• Exercise instructions
Check each line of the entries. Copy the ones that contain the string "Learning".

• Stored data
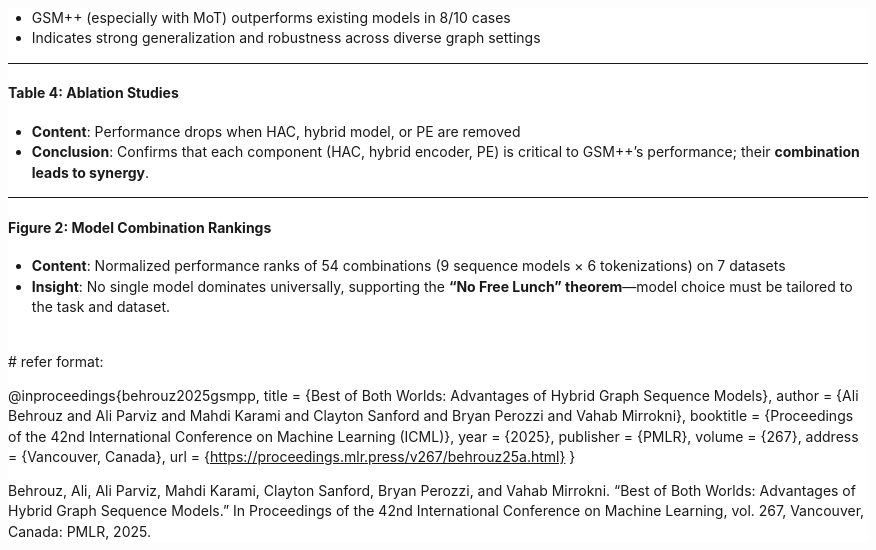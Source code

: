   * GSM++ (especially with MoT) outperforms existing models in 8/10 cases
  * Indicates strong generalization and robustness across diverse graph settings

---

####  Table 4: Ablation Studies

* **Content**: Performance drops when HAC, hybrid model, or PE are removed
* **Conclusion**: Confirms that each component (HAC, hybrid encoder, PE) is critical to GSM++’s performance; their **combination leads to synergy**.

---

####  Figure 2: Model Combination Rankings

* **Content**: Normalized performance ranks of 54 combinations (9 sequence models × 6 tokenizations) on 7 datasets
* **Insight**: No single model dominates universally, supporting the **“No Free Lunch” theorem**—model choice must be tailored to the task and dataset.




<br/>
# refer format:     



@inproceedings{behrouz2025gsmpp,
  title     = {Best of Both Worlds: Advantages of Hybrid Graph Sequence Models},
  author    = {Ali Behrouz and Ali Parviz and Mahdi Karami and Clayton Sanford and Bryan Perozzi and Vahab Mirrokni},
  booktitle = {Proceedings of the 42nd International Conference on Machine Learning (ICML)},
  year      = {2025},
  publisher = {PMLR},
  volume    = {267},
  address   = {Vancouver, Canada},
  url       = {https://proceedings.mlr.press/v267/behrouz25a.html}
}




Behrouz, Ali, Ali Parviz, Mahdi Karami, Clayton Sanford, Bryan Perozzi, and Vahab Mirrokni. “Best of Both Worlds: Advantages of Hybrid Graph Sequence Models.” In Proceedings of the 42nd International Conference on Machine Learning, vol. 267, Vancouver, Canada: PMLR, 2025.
* * *
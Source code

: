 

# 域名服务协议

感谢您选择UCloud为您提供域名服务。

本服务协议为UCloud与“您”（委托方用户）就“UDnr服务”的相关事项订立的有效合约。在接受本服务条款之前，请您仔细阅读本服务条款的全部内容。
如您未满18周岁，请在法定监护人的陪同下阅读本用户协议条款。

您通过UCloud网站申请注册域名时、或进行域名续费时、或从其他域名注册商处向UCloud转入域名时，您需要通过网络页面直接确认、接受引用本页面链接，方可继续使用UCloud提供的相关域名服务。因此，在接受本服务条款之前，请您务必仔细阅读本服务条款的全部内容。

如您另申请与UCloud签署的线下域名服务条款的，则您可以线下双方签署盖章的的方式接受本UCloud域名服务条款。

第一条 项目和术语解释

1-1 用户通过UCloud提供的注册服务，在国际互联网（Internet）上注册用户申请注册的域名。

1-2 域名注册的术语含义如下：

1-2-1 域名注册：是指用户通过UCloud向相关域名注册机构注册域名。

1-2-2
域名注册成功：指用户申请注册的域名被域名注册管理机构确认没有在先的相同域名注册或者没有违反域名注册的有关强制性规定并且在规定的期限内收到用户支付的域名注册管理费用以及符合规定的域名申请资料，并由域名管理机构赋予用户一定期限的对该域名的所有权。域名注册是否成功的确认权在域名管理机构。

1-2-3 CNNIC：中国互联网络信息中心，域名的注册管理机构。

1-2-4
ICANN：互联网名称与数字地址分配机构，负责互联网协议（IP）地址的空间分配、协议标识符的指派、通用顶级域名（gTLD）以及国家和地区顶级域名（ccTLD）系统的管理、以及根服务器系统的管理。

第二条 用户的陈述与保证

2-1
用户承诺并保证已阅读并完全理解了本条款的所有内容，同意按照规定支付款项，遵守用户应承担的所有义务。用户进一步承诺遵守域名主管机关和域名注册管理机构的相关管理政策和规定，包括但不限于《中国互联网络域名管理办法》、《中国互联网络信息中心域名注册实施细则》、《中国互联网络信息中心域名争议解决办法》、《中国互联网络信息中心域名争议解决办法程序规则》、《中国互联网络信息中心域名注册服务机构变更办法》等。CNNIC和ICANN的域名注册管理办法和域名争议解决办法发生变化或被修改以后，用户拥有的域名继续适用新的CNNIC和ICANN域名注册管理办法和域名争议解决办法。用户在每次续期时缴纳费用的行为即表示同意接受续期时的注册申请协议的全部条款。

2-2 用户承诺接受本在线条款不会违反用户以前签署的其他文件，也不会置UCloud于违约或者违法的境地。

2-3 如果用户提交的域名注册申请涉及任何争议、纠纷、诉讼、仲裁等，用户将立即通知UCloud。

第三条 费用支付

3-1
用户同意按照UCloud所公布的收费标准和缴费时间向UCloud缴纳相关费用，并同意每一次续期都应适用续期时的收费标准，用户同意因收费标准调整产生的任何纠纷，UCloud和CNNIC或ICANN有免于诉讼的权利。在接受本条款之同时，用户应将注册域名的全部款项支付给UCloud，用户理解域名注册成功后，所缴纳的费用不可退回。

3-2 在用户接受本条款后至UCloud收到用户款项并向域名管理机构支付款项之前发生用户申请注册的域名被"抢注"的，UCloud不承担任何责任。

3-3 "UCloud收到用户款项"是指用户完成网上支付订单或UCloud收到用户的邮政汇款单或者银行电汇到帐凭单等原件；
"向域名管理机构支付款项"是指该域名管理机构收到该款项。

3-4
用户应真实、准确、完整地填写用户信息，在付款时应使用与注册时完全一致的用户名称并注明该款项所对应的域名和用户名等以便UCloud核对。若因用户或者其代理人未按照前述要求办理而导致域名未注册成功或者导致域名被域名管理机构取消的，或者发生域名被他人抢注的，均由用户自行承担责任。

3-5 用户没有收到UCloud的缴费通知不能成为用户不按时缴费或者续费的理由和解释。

• Solution to this problem
  booktitle = {Proceedings of the 42nd International Conference on Machine Learning (ICML)},
Behrouz, Ali, Ali Parviz, Mahdi Karami, Clayton Sanford, Bryan Perozzi, and Vahab Mirrokni. “Best of Both Worlds: Advantages of Hybrid Graph Sequence Models.” In Proceedings of the 42nd International Conference on Machine Learning, vol. 267, Vancouver, Canada: PMLR, 2025.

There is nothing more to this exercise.